→ Task statement
Nothing but the lines from the one containing "如果在不刷新组件的情况下更改" to the end of the data should be returned, each exactly as written.

====== Dataset records ======

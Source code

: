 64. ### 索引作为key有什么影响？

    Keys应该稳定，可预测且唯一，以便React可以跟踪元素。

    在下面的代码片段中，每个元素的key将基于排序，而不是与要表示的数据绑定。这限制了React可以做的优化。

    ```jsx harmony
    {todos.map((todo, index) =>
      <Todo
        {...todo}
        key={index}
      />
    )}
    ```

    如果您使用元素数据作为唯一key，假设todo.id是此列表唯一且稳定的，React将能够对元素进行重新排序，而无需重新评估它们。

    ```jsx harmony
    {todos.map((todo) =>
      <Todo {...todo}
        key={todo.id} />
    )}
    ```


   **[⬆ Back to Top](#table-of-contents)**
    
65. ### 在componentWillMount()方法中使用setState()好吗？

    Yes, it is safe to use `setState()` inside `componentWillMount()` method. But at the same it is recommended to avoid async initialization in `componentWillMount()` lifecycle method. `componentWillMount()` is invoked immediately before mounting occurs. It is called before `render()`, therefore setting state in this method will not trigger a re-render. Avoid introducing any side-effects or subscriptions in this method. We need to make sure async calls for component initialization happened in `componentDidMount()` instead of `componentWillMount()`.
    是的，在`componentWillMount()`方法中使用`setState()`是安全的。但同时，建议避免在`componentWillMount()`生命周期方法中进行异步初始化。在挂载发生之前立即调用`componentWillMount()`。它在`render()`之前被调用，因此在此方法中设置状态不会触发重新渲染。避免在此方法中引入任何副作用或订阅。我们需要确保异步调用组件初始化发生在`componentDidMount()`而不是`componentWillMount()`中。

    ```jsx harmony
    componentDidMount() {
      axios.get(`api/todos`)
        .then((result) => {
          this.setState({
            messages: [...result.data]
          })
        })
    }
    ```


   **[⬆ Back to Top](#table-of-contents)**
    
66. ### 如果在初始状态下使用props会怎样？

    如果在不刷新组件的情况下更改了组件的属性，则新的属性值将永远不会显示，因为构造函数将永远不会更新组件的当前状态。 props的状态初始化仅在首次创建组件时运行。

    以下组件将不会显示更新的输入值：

======

→ Result for this exercise
    如果在不刷新组件的情况下更改了组件的属性，则新的属性值将永远不会显示，因为构造函数将永远不会更新组件的当前状态。 props的状态初始化仅在首次创建组件时运行。

    以下组件将不会显示更新的输入值：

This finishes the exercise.